Pictures stay out, but every line of the data is copied exactly.

═════ Material provided

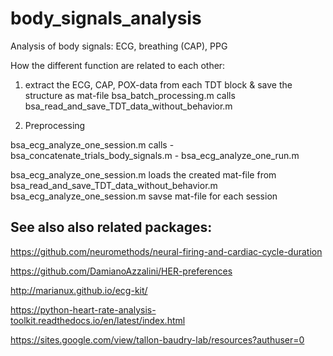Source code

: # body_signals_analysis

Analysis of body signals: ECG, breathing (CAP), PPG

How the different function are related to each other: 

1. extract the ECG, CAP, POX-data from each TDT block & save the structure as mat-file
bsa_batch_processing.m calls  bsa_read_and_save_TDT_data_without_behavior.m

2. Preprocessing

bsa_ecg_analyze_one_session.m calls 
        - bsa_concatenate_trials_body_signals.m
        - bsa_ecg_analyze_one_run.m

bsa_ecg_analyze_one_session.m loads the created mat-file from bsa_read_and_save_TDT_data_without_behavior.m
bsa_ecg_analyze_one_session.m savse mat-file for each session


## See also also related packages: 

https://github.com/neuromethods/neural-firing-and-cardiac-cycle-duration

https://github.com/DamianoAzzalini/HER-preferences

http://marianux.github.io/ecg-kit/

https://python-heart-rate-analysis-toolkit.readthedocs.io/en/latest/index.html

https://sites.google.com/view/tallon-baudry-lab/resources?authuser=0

══════════

:: Output ::
Source code

: # body_signals_analysis

Analysis of body signals: ECG, breathing (CAP), PPG

How the different function are related to each other: 

1. extract the ECG, CAP, POX-data from each TDT block & save the structure as mat-file
bsa_batch_processing.m calls  bsa_read_and_save_TDT_data_without_behavior.m

2. Preprocessing

bsa_ecg_analyze_one_session.m calls 
        - bsa_concatenate_trials_body_signals.m
        - bsa_ecg_analyze_one_run.m

bsa_ecg_analyze_one_session.m loads the created mat-file from bsa_read_and_save_TDT_data_without_behavior.m
bsa_ecg_analyze_one_session.m savse mat-file for each session


## See also also related packages: 

https://github.com/neuromethods/neural-firing-and-cardiac-cycle-duration

https://github.com/DamianoAzzalini/HER-preferences

http://marianux.github.io/ecg-kit/

https://python-heart-rate-analysis-toolkit.readthedocs.io/en/latest/index.html

https://sites.google.com/view/tallon-baudry-lab/resources?authuser=0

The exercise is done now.